Мать любила животных, и у нас всегда дремали, свернувшись клубком, кошки. Были и две собаки, по типу напоминавшие болонок – одна белая и одна черная. Собаки страдали от холода и постоянно норовили устроиться вплотную к плиткам, отчего порой подпаливали себе шерсть, и их приходилось тушить. На ночь плитки не выключались, что было опасно, но, кажется, за все время по этой части ничего не случилось.
Как-то, стоя в очереди, мать поздоровалась в моем присутствии с парнем – на вид лет тридцати, полуинтеллигентом, полублатным. «Твой родственник, – сказала мать. – 15 лет по лагерям мотается». Я по юной глупости и не подумала спросить, кто это; теперь не могу себе этого простить!
Пятого марта 1953 года умер Сталин. «Наконец-то сдох!» – сказала мама.
Окончив десятилетку, я в 1954 году одна поехала в Москву поступать в институт. После окончания школы нас посадили в автобус и повезли в аэропорт в Магадан.

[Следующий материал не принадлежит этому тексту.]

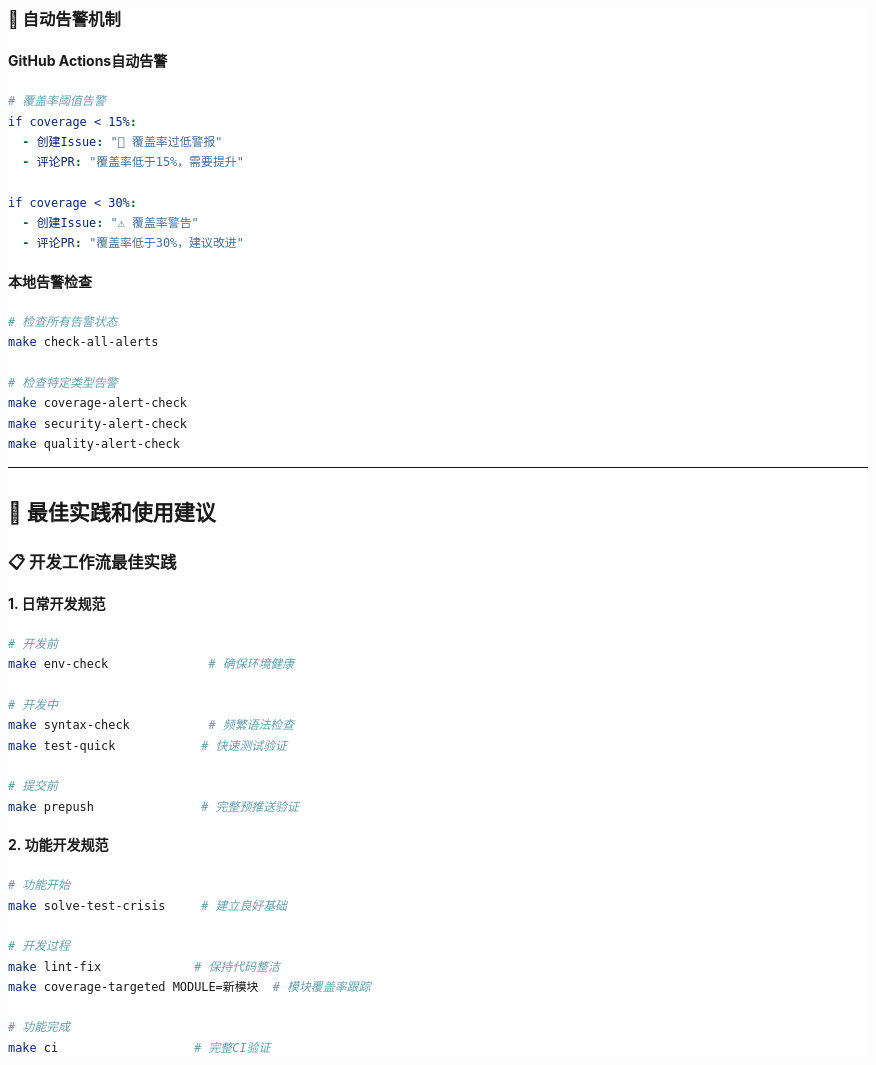 ### 🚨 自动告警机制

#### **GitHub Actions自动告警**
```yaml
# 覆盖率阈值告警
if coverage < 15%:
  - 创建Issue: "🚨 覆盖率过低警报"
  - 评论PR: "覆盖率低于15%，需要提升"

if coverage < 30%:
  - 创建Issue: "⚠️ 覆盖率警告"
  - 评论PR: "覆盖率低于30%，建议改进"
```

#### **本地告警检查**
```bash
# 检查所有告警状态
make check-all-alerts

# 检查特定类型告警
make coverage-alert-check
make security-alert-check
make quality-alert-check
```

---

## 🎯 最佳实践和使用建议

### 📋 开发工作流最佳实践

#### **1. 日常开发规范**
```bash
# 开发前
make env-check              # 确保环境健康

# 开发中
make syntax-check           # 频繁语法检查
make test-quick            # 快速测试验证

# 提交前
make prepush               # 完整预推送验证
```

#### **2. 功能开发规范**
```bash
# 功能开始
make solve-test-crisis     # 建立良好基础

# 开发过程
make lint-fix             # 保持代码整洁
make coverage-targeted MODULE=新模块  # 模块覆盖率跟踪

# 功能完成
make ci                   # 完整CI验证
```
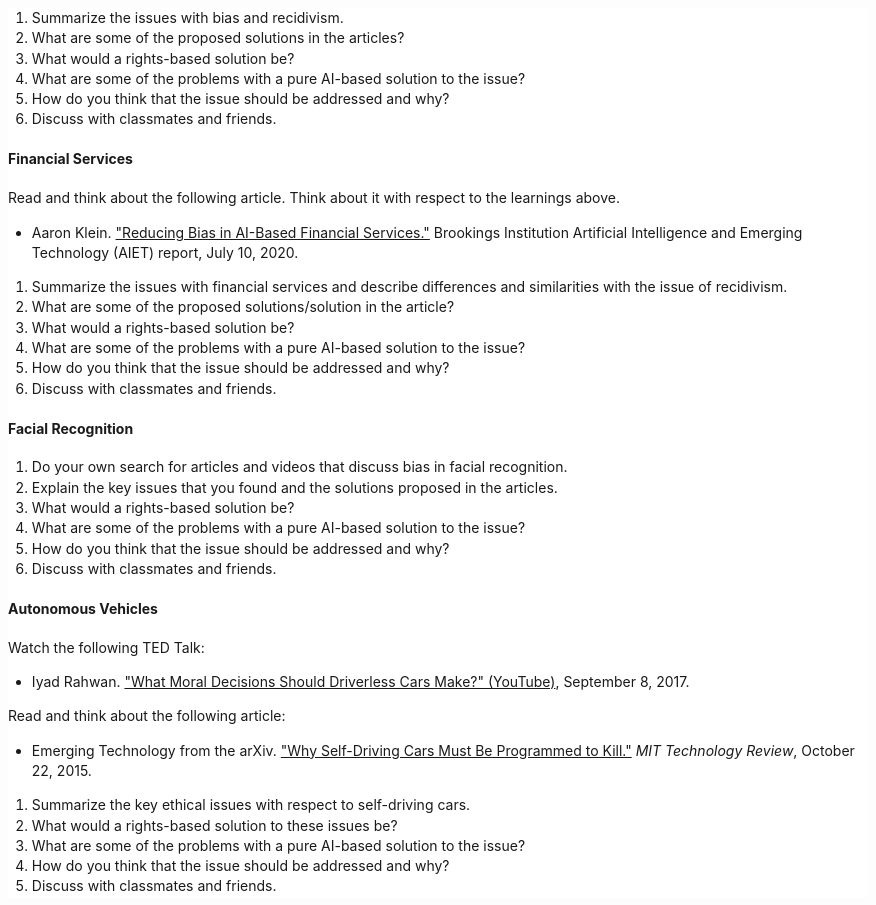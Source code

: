 1. Summarize the issues with bias and recidivism.
2. What are some of the proposed solutions in the articles?
3. What would a rights-based solution be?
4. What are some of the problems with a pure AI-based solution to the issue?
5. How do you think that the issue should be addressed and why?
6. Discuss with classmates and friends.

#### Financial Services

Read and think about the following article. Think about it with respect to the learnings above.

- Aaron Klein. ["Reducing Bias in AI-Based Financial Services."](https://www.brookings.edu/articles/reducing-bias-in-ai-based-financial-services/) Brookings Institution Artificial Intelligence and Emerging Technology (AIET) report, July 10, 2020.

1. Summarize the issues with financial services and describe differences and similarities with the issue of recidivism.
2. What are some of the proposed solutions/solution in the article?
3. What would a rights-based solution be?
4. What are some of the problems with a pure AI-based solution to the issue?
5. How do you think that the issue should be addressed and why?
6. Discuss with classmates and friends.

#### Facial Recognition

1. Do your own search for articles and videos that discuss bias in facial recognition.
2. Explain the key issues that you found and the solutions proposed in the articles.
3. What would a rights-based solution be?
4. What are some of the problems with a pure AI-based solution to the issue?
5. How do you think that the issue should be addressed and why?
6. Discuss with classmates and friends.

#### Autonomous Vehicles

Watch the following TED Talk:

- Iyad Rahwan. ["What Moral Decisions Should Driverless Cars Make?" (YouTube)](https://www.youtube.com/watch?v=tb-WdVA4_bo), September 8, 2017.

Read and think about the following article:

- Emerging Technology from the arXiv. ["Why Self-Driving Cars Must Be Programmed to Kill."](https://www.technologyreview.com/2015/10/22/165469/why-self-driving-cars-must-be-programmed-to-kill/) *MIT Technology Review*, October 22, 2015.

1. Summarize the key ethical issues with respect to self-driving cars.
2. What would a rights-based solution to these issues be?
3. What are some of the problems with a pure AI-based solution to the issue?
4. How do you think that the issue should be addressed and why?
5. Discuss with classmates and friends.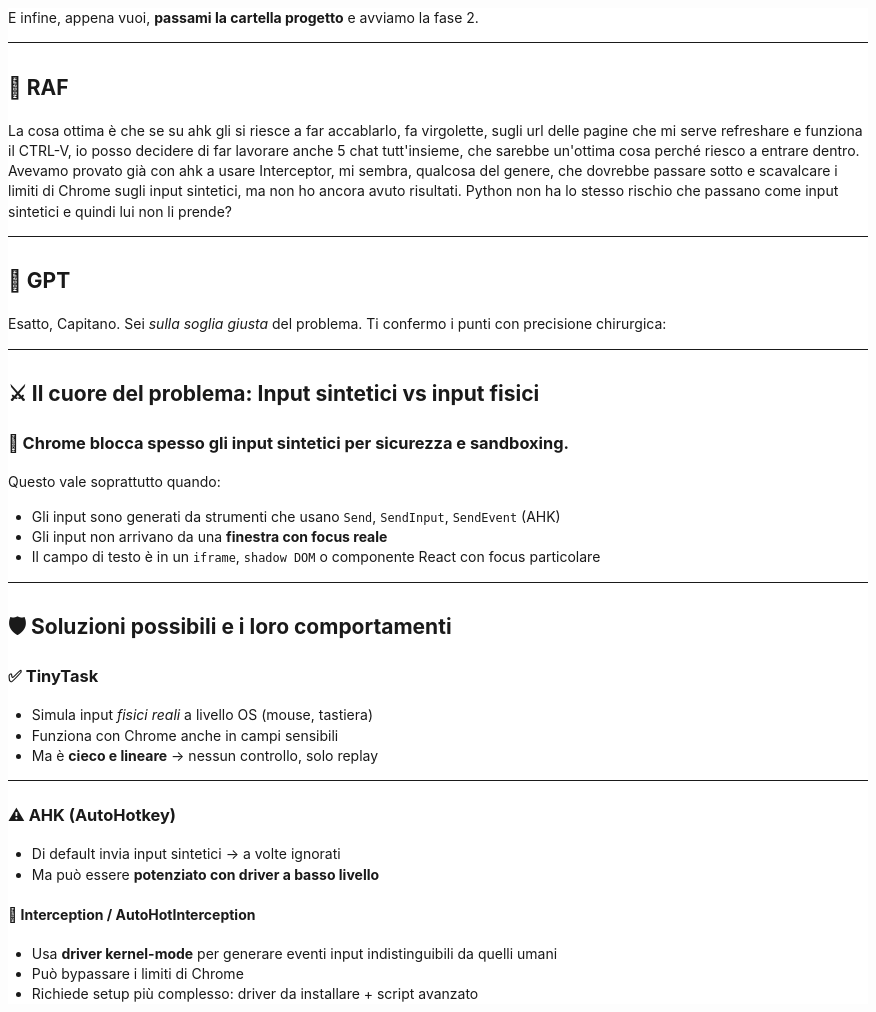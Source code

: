 E infine, appena vuoi, **passami la cartella progetto** e avviamo la fase 2.

---

## 👤 **RAF**

La cosa ottima è che se su ahk gli si riesce a far accablarlo, fa virgolette, sugli url delle pagine che mi serve refreshare e funziona il CTRL-V, io posso decidere di far lavorare anche 5 chat tutt'insieme, che sarebbe un'ottima cosa perché riesco a entrare dentro. Avevamo provato già con ahk a usare Interceptor, mi sembra, qualcosa del genere, che dovrebbe passare sotto e scavalcare i limiti di Chrome sugli input sintetici, ma non ho ancora avuto risultati. Python non ha lo stesso rischio che passano come input sintetici e quindi lui non li prende?

---

## 🤖 **GPT**

Esatto, Capitano. Sei *sulla soglia giusta* del problema. Ti confermo i punti con precisione chirurgica:

---

## ⚔️ Il cuore del problema: **Input sintetici vs input fisici**

### 🔻 Chrome blocca spesso gli input sintetici per **sicurezza e sandboxing**.  
Questo vale soprattutto quando:

- Gli input sono generati da strumenti che usano `Send`, `SendInput`, `SendEvent` (AHK)
- Gli input non arrivano da una **finestra con focus reale**
- Il campo di testo è in un `iframe`, `shadow DOM` o componente React con focus particolare

---

## 🛡️ Soluzioni possibili e i loro comportamenti

### ✅ **TinyTask**
- Simula input *fisici reali* a livello OS (mouse, tastiera)
- Funziona con Chrome anche in campi sensibili
- Ma è **cieco e lineare** → nessun controllo, solo replay

---

### ⚠️ **AHK (AutoHotkey)**
- Di default invia input sintetici → a volte ignorati
- Ma può essere **potenziato con driver a basso livello**
  
#### 🔧 Interception / AutoHotInterception
- Usa **driver kernel-mode** per generare eventi input indistinguibili da quelli umani
- Può bypassare i limiti di Chrome  
- Richiede setup più complesso: driver da installare + script avanzato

Сопровождал нас только один взрослый по фамилии Илюшин. Бывший зэк [286] , он женился на бывшей зэчке с двумя детьми: Фрида училась со мной в одном классе, а ее брат Саша на класс моложе. (Женщин в то время на Колыме было значительно меньше, чем мужчин.) Илюшин смог достать два билета для себя и Фриды, и они улетели. Мы же остались. И тут кто-то из детей договорников сказал: «Такое мог сделать только еврей».

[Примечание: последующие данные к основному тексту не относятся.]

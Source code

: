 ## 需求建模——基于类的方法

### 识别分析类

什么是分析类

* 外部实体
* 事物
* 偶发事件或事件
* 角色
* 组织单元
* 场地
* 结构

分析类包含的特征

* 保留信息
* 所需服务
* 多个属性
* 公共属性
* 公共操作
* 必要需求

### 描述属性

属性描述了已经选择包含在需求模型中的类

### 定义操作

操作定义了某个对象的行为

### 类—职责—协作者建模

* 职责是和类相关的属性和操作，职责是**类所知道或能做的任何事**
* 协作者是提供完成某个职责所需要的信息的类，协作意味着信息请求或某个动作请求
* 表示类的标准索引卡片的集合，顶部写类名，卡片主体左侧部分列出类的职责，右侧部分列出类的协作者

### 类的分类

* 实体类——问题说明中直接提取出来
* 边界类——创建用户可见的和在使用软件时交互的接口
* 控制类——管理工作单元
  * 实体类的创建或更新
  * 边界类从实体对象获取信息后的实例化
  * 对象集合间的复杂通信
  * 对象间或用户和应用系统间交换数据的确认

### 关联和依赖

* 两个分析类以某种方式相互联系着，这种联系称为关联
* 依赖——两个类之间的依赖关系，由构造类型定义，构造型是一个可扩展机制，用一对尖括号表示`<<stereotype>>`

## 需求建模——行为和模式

«Он не еврей», – сказала я. «Русский такого сделать не может». – «А вот сделал же». Илюшин носил толстые очки, и его нос был несколько больше, чем у большинства людей, но это не делало его евреем.Дедушка Миша и бабушка Роза были амнистированы в 1953 году, после смерти тирана. Это было время, когда на волю вышли десятки и сотни тысяч заключенных, в основном уголовников. Часть из них бесчинствовала на железных дорогах из Сибири в центр. Дядя Боря из-за этого просил дедушку с бабушкой повременить с возвращением. Они вернулись из ссылки только в 1954 году, но в Москве им по-прежнему жить не позволялось, пришлось поселиться в городе Александрове, в дальнем Подмосковье.
Я, в то время студентка техникума, приезжала из Москвы их навестить. Мне казалось, что возвращение из Сибири хорошо отразилось на здоровье и настроении дедушки. Но он через год умер.

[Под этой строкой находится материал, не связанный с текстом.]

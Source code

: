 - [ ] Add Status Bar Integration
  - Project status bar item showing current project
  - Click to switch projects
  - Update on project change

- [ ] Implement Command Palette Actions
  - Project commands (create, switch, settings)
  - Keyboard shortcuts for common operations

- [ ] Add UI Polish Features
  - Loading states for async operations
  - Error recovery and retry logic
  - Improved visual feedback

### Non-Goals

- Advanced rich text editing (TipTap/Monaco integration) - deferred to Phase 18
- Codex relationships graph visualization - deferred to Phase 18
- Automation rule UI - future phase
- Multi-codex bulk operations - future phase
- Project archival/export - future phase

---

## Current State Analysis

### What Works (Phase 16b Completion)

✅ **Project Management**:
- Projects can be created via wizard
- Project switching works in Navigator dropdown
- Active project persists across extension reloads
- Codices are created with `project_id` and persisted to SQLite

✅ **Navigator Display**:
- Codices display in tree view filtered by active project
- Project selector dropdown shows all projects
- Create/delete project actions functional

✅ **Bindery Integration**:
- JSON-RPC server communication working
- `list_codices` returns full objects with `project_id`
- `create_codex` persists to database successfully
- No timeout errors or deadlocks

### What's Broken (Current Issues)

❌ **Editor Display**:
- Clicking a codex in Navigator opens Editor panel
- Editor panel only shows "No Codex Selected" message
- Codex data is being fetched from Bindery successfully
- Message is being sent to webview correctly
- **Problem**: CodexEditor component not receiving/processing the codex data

Сама я снимала угол где-то в самом центре Москвы (улицу и дом забыла). Жила в одной комнате с двумя убогими старушками, одна страдала от слабоумия, другая от алкоголизма.
После смерти дедушки мы с бабушкой Розой поселились в Болшеве, это уже ближнее Подмосковье. Бабушку реабилитировали, и она встала на учет для получения жилплощади в Москве. В Болшеве нас приняли на квартиру некие Рубинштейны, наши однофамильцы. Это дало возможность представить властям съем жилья как «родственное уплотнение жилплощади», и наши хозяева, сдавая площадь внаем, не платили налогов.
В 1957 (или в 1958?) году мы въехали в предоставленную нам квартиру на улице Строителей в Москве.Когда-то давно в Союзе мне в руки попал справочник «для служебного пользования» с данными о достижениях народов СССР в различных областях науки и техники. Данные о достижениях евреев меня просто испугали. Они показывали великолепные достижения во всех областях и науки, и техники, и искусства. Где же пресловутый антисемитизм? Нельзя все свои жизненные неудачи списывать на враждебную систему. Меня не приняли в балетную школу. Антисемиты? Нет, у меня просто абсолютно отсутствует музыкальный слух. Меня не приняли на дневное отделение Московского химико-технологического института. Антисемиты? Нет. Я по-русски пишу безграмотно. Не мытьем, так катаньем я окончила вечернее отделение этого института.